### Input data:
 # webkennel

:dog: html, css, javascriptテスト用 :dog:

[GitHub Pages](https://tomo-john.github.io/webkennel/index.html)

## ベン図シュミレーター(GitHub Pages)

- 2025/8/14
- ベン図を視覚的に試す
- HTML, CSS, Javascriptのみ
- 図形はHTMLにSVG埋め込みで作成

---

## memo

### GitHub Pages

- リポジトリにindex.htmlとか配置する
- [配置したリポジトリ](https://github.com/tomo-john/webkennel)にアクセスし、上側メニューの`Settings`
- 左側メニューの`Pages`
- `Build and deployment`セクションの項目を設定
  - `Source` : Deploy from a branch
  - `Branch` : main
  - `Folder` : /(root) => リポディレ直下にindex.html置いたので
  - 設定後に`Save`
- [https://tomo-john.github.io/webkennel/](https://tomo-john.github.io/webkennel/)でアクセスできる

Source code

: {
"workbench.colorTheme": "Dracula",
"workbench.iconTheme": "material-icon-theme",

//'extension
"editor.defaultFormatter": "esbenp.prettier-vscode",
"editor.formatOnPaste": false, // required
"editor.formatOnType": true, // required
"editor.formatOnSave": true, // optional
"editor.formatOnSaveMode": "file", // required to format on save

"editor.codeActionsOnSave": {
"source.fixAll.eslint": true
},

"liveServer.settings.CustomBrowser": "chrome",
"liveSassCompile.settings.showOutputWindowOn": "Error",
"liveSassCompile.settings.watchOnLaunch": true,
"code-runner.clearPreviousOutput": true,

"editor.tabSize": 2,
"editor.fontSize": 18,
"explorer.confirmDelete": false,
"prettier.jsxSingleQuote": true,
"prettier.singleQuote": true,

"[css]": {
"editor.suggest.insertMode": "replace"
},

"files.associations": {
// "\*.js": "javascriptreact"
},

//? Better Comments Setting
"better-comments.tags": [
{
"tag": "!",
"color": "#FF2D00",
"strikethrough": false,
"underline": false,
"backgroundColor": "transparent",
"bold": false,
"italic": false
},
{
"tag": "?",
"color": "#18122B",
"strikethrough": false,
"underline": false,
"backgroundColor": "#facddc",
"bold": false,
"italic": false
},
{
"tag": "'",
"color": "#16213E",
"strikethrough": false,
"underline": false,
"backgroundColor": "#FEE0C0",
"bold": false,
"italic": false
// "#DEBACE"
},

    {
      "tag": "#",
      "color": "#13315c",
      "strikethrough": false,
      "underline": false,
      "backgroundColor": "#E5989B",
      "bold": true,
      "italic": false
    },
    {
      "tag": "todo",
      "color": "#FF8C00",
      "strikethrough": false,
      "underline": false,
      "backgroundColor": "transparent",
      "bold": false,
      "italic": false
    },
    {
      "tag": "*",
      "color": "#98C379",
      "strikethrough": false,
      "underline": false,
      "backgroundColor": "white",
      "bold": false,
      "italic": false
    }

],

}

### Task goal:
Every record must be repeated precisely and in full.

### Your response:
 # webkennel

:dog: html, css, javascriptテスト用 :dog:

[GitHub Pages](https://tomo-john.github.io/webkennel/index.html)

## ベン図シュミレーター(GitHub Pages)

- 2025/8/14
- ベン図を視覚的に試す
- HTML, CSS, Javascriptのみ
- 図形はHTMLにSVG埋め込みで作成

---

## memo

### GitHub Pages

- リポジトリにindex.htmlとか配置する
- [配置したリポジトリ](https://github.com/tomo-john/webkennel)にアクセスし、上側メニューの`Settings`
- 左側メニューの`Pages`
- `Build and deployment`セクションの項目を設定
  - `Source` : Deploy from a branch
  - `Branch` : main
  - `Folder` : /(root) => リポディレ直下にindex.html置いたので
  - 設定後に`Save`
- [https://tomo-john.github.io/webkennel/](https://tomo-john.github.io/webkennel/)でアクセスできる

Source code

: {
"workbench.colorTheme": "Dracula",
"workbench.iconTheme": "material-icon-theme",

//'extension
"editor.defaultFormatter": "esbenp.prettier-vscode",
"editor.formatOnPaste": false, // required
"editor.formatOnType": true, // required
"editor.formatOnSave": true, // optional
"editor.formatOnSaveMode": "file", // required to format on save

"editor.codeActionsOnSave": {
"source.fixAll.eslint": true
},

"liveServer.settings.CustomBrowser": "chrome",
"liveSassCompile.settings.showOutputWindowOn": "Error",
"liveSassCompile.settings.watchOnLaunch": true,
"code-runner.clearPreviousOutput": true,

"editor.tabSize": 2,
"editor.fontSize": 18,
"explorer.confirmDelete": false,
"prettier.jsxSingleQuote": true,
"prettier.singleQuote": true,

"[css]": {
"editor.suggest.insertMode": "replace"
},

"files.associations": {
// "\*.js": "javascriptreact"
},

//? Better Comments Setting
"better-comments.tags": [
{
"tag": "!",
"color": "#FF2D00",
"strikethrough": false,
"underline": false,
"backgroundColor": "transparent",
"bold": false,
"italic": false
},
{
"tag": "?",
"color": "#18122B",
"strikethrough": false,
"underline": false,
"backgroundColor": "#facddc",
"bold": false,
"italic": false
},
{
"tag": "'",
"color": "#16213E",
"strikethrough": false,
"underline": false,
"backgroundColor": "#FEE0C0",
"bold": false,
"italic": false
// "#DEBACE"
},

    {
      "tag": "#",
      "color": "#13315c",
      "strikethrough": false,
      "underline": false,
      "backgroundColor": "#E5989B",
      "bold": true,
      "italic": false
    },
    {
      "tag": "todo",
      "color": "#FF8C00",
      "strikethrough": false,
      "underline": false,
      "backgroundColor": "transparent",
      "bold": false,
      "italic": false
    },
    {
      "tag": "*",
      "color": "#98C379",
      "strikethrough": false,
      "underline": false,
      "backgroundColor": "white",
      "bold": false,
      "italic": false
    }

],

}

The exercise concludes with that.